少年回头望彭安,望了两下,急急地追上了樊胜虎。
这样的少年在上海数不尽数。
天亮了,天暗了。
人间笼罩的灰色迟迟不散。
*
船到了码头,陈展星跳下木栈。
云门的两人上前迎接:“陈先生。”
灰衬衫裹着陈展星健硕的身子,他外扣一件米灰的马甲,头上的红色鸭舌帽有点痞气。
他还带来了一副厚厚的黑框眼镜:“后面有人,分两辆车走。”
他离开上海将近一年,再回来,称得上是物是人非。
车子驶过被炮火烧毁的街道,又在驶入繁华的法租界。
陈展星仰了仰头,从车窗里见到一个一个帐篷,又穿着白大褂的医生忙前忙后。
突然的。
有一对男女的身影映入他的眼帘。
那是陆姩和张均能。
“停车。”
陈展星要下车。
司机提醒说:“陈先生,你不可暴露身份。”
“我知道。
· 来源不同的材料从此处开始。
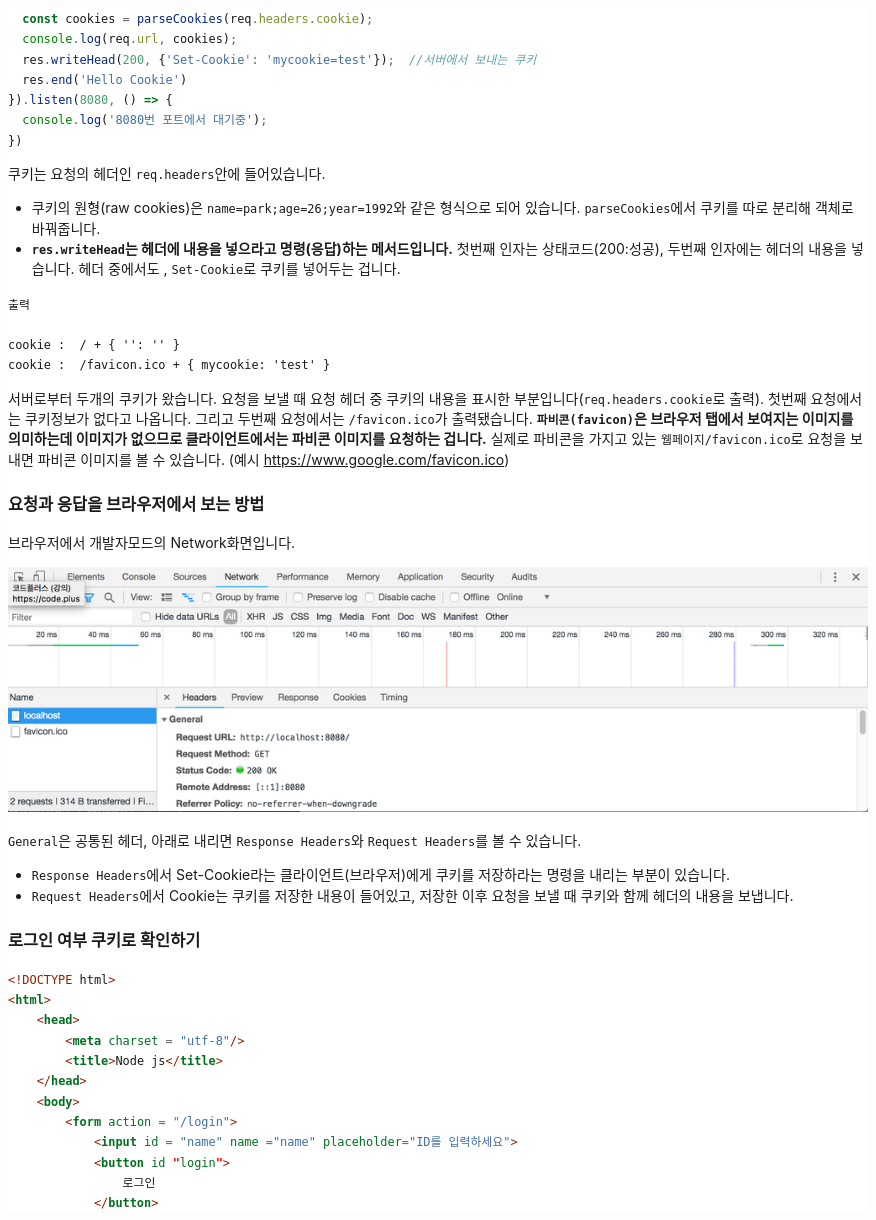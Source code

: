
 ```javascript
  const cookies = parseCookies(req.headers.cookie);
  console.log(req.url, cookies);
  res.writeHead(200, {'Set-Cookie': 'mycookie=test'});	//서버에서 보내는 쿠키
  res.end('Hello Cookie')
}).listen(8080, () => {
  console.log('8080번 포트에서 대기중');
})
```

쿠키는 요청의 헤더인 `req.headers`안에 들어있습니다.

* 쿠키의 원형(raw cookies)은 `name=park;age=26;year=1992`와 같은 형식으로 되어 있습니다. `parseCookies`에서 쿠키를 따로 분리해 객체로 바꿔줍니다.
*  **`res.writeHead`는 헤더에 내용을 넣으라고 명령(응답)하는 메서드입니다.** 첫번째 인자는 상태코드(200:성공), 두번째 인자에는 헤더의 내용을 넣습니다. 헤더 중에서도 , `Set-Cookie`로 쿠키를 넣어두는 겁니다.

```
출력

cookie :  / + { '': '' }
cookie :  /favicon.ico + { mycookie: 'test' }
```

서버로부터 두개의 쿠키가 왔습니다. 요청을 보낼 때 요청 헤더 중 쿠키의 내용을 표시한 부분입니다(`req.headers.cookie`로 출력). 첫번째 요청에서는 쿠키정보가 없다고 나옵니다. 그리고 두번째 요청에서는 `/favicon.ico`가 출력됐습니다. **`파비콘(favicon)`은 브라우저 탭에서 보여지는 이미지를 의미하는데 이미지가 없으므로 클라이언트에서는 파비콘 이미지를 요청하는 겁니다.** 실제로 파비콘을 가지고 있는 `웹페이지/favicon.ico`로 요청을 보내면 파비콘 이미지를 볼 수 있습니다. (예시 https://www.google.com/favicon.ico)

### 요청과 응답을 브라우저에서 보는 방법

브라우저에서 개발자모드의 Network화면입니다.

![요청과 응답](./img/network_reqRes.png)

`General`은 공통된 헤더, 아래로 내리면 `Response Headers`와 `Request Headers`를 볼 수 있습니다. 

* `Response Headers`에서 Set-Cookie라는 클라이언트(브라우저)에게 쿠키를 저장하라는 명령을 내리는 부분이 있습니다.
* `Request Headers`에서 Cookie는 쿠키를 저장한 내용이 들어있고, 저장한 이후 요청을 보낼 때 쿠키와 함께 헤더의 내용을 보냅니다.

### 로그인 여부 쿠키로 확인하기

```html
<!DOCTYPE html>
<html>
    <head>
        <meta charset = "utf-8"/>
        <title>Node js</title>
    </head>
    <body>
        <form action = "/login">
            <input id = "name" name ="name" placeholder="ID를 입력하세요">
            <button id "login">
                로그인
            </button>
```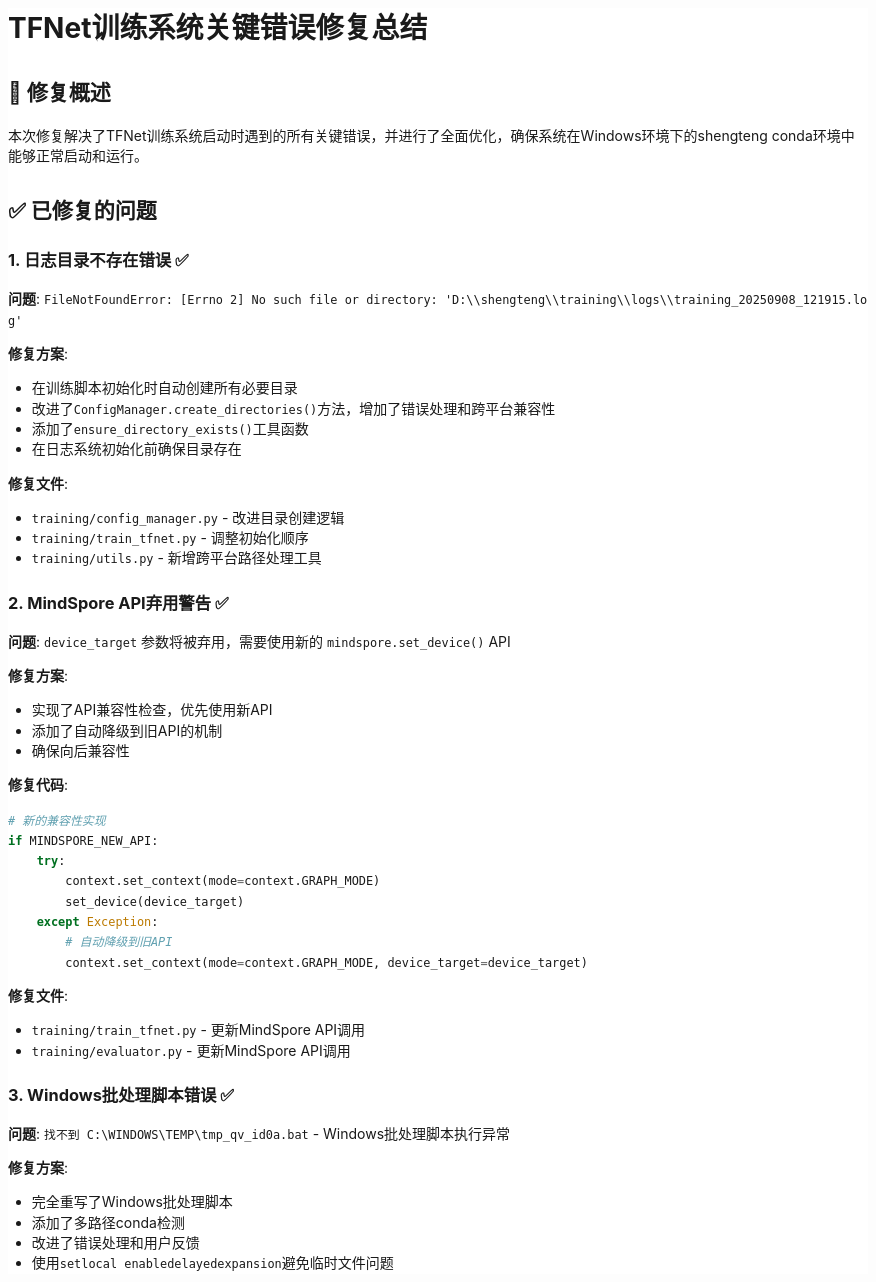 # TFNet训练系统关键错误修复总结

## 🎯 修复概述

本次修复解决了TFNet训练系统启动时遇到的所有关键错误，并进行了全面优化，确保系统在Windows环境下的shengteng conda环境中能够正常启动和运行。

## ✅ 已修复的问题

### 1. 日志目录不存在错误 ✅
**问题**: `FileNotFoundError: [Errno 2] No such file or directory: 'D:\\shengteng\\training\\logs\\training_20250908_121915.log'`

**修复方案**:
- 在训练脚本初始化时自动创建所有必要目录
- 改进了`ConfigManager.create_directories()`方法，增加了错误处理和跨平台兼容性
- 添加了`ensure_directory_exists()`工具函数
- 在日志系统初始化前确保目录存在

**修复文件**:
- `training/config_manager.py` - 改进目录创建逻辑
- `training/train_tfnet.py` - 调整初始化顺序
- `training/utils.py` - 新增跨平台路径处理工具

### 2. MindSpore API弃用警告 ✅
**问题**: `device_target` 参数将被弃用，需要使用新的 `mindspore.set_device()` API

**修复方案**:
- 实现了API兼容性检查，优先使用新API
- 添加了自动降级到旧API的机制
- 确保向后兼容性

**修复代码**:
```python
# 新的兼容性实现
if MINDSPORE_NEW_API:
    try:
        context.set_context(mode=context.GRAPH_MODE)
        set_device(device_target)
    except Exception:
        # 自动降级到旧API
        context.set_context(mode=context.GRAPH_MODE, device_target=device_target)
```

**修复文件**:
- `training/train_tfnet.py` - 更新MindSpore API调用
- `training/evaluator.py` - 更新MindSpore API调用

### 3. Windows批处理脚本错误 ✅
**问题**: `找不到 C:\WINDOWS\TEMP\tmp_qv_id0a.bat` - Windows批处理脚本执行异常

**修复方案**:
- 完全重写了Windows批处理脚本
- 添加了多路径conda检测
- 改进了错误处理和用户反馈
- 使用`setlocal enabledelayedexpansion`避免临时文件问题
”
陈展星压了压帽子。
这里是一片空地,几个虚弱的病人或躺着,或坐着。
陆姩正在为一个老人包扎腿上的伤。
陈展星和她有一年没见。
偶尔的时候,他记挂她。
他不只待在重庆,他去过前线。
人在朝不保夕的时候,没那么多儿女情长,只剩下嗜血残忍。
一见到陆姩。
陈展星的柔情被唤醒:“陆小姐,真是巧。”
很久不曾听见这把懒洋洋的声线,陆姩手上动作一顿。
老人突然痛呼出声。
陆姩立即说:“抱歉老人家,我轻点来。”
给老人处理完了伤口,她转过头来。
陈展星的帽子压得太低。
她只见到他斜斜向上的嘴角:“你怎么回来了?”
“不欢迎?”
“那要看你回来做什么。”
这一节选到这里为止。